Tutto è pronto per la normalizzazione delle relazioni diplomatiche tra Italia ed Egitto. Il 14 settembre prossimo, mentre il nuovo ambasciatore egiziano Hisham Badr prenderà posizione nella residenza romana, il nostro Giampaolo Cantini riaprirà le finestre chiuse dal 17 mesi della bella palazzina di Garden City, lo storico rione del Cairo che si affaccia da oriente sul Nilo alla stessa altezza di Dokki, il quartiere dove viveva ed è scomparso Giulio Regeni, il 25 gennaio 2016.

Il motivo è semplice e lo ha spiegato bene il ministro Angelino Alfano davanti alle commissioni Esteri di Camera e Senato riunite per ascoltare le ragioni della scelta ferragostana del governo: «Sono tanti gli ambiti di partenariato tra Italia e Egitto che sarebbe controproducente comprimere o eliminare; l’Egitto è partner ineludibile dell’Italia esattamente come l’Italia è partner ineludibile dell’Egitto». Punto.

Nel frattempo però, ha assicurato il titolare della Farnesina, «Giulio non verrà dimenticato, e contro l’oblio vorremmo che gli fosse intitolata l’università italo-egiziana, la cui istituzione è un progetto che, auspico, troverà nuova linfa con il rientro dell’ambasciatore», oltre ad un auditorium e altri spicci. E per chi, come Amnesty international Italia, Cild, Antigone, Sinistra Italiana, Articolo Uno-Mdp o la stessa famiglia Regeni protesta per la decisione, c’è l’illuminante risposta del centrista Pierferdinando Casini che presiede la commissione Esteri a Palazzo Madama: «Mettere l’invio dell’ambasciatore in Egitto in contrapposizione con la ricerca della verità sul caso Regeni è una speculazione ignobile, che va respinta al mittente», dice puntando di fatto l’indice anche contro il governo Renzi che nell’aprile 2016 aveva richiamato in patria l’ambasciatore Maurizio Massari esattamente per questo e nessun altro motivo.

D’altronde da allora nulla è cambiato, tanto che lo stesso ministro Alfano riferisce: «Continueremo a sostenere a tutto campo la Procura di Roma nella ricerca della verità sulla morte di Giulio Regeni.

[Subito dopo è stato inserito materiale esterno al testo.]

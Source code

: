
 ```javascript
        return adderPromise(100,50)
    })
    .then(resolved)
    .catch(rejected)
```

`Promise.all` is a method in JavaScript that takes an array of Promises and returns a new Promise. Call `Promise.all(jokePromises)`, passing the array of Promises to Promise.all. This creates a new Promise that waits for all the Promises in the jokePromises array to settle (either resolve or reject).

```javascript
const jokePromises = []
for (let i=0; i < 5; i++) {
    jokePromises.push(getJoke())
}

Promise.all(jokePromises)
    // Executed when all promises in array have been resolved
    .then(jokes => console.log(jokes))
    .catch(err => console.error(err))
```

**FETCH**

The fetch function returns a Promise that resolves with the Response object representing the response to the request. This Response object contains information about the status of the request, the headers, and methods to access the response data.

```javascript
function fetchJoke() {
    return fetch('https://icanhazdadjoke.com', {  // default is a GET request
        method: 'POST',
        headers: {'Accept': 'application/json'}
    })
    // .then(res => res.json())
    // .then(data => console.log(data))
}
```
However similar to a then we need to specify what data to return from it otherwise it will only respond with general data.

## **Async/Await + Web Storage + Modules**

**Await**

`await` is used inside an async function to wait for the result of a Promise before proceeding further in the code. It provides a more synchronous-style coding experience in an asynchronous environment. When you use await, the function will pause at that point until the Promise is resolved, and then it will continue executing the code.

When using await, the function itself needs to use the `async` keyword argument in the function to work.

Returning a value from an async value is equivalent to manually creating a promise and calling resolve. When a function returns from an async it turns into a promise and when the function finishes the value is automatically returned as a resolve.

Al mio omologo egiziano, incontrato lo scorso marzo, ho chiesto in maniera molto chiara che gli atti richiesti su Regeni vengano al più presto trasmessi». Dunque non c’è stato alcuno «sviluppo nella cooperazione tra gli organi inquirenti» dei due Paesi, come aveva annunciato enfaticamente il governo italiano il 14 agosto scorso. Solo l’ennesima richiesta ribadita da Roma.

Con annessa la speranza di poter ottenere una maggiore collaborazione alle indagini da parte dell’Università di Cambridge, per la quale Regeni stava svolgendo il suo lavoro di ricerca. A questo fine, all’ambasciatore Cantini – che conosce il regime di Al Sisi e il caso Regeni assai meno del suo predecessore Massari – viene affidato il difficile compito di instaurare «nella capitale egiziana, un rapporto con il collega britannico».

Dal Cairo arriva l’incoraggiamento del sottosegretario della commissione Esteri del parlamento egiziano Tarek el Kholi, che all’Agenzia Nova assicura: «Gli autori dell’omicidio saranno perseguiti a prescindere dalla loro posizione». Il deputato egiziano parla di «sabotaggio sistematico delle relazioni bilaterali», in perfetta sintonia con il suo omologo a Montecitorio Fabrizio Cicchitto che accusa i servizi segreti Usa e «le realtà petrolifere concorrenziali con l’Eni» di aver ispirato l’articolo/denuncia sul coinvolgimento del governo italiano pubblicato dal New York Times due settimane fa.

Anche il presidente del Senato Piero Grasso mostra soddisfazione per le parole con le quali Alfano ha giustificato la decisione governativa. Ritenuta invece «vergognosa» dal vicepresidente della commissione, il deputato di SI, Erasmo Palazzotto che ha definito «imbarazzante» l’informativa del ministro. Molto critiche le associazioni per i diritti umani come Amnesty che ricorda: «Quando l’ambasciatore italiano venne richiamato dal Cairo un anno e mezzo fa la ragione non era, come ha ricostruito Alfano, quella di ottenere una maggiore cooperazione giudiziaria, ammesso che l’obiettivo sia stato raggiunto. Ma di ottenere la verità sull’omicidio di Giulio Regeni». Dalla quale siamo ancora lontani.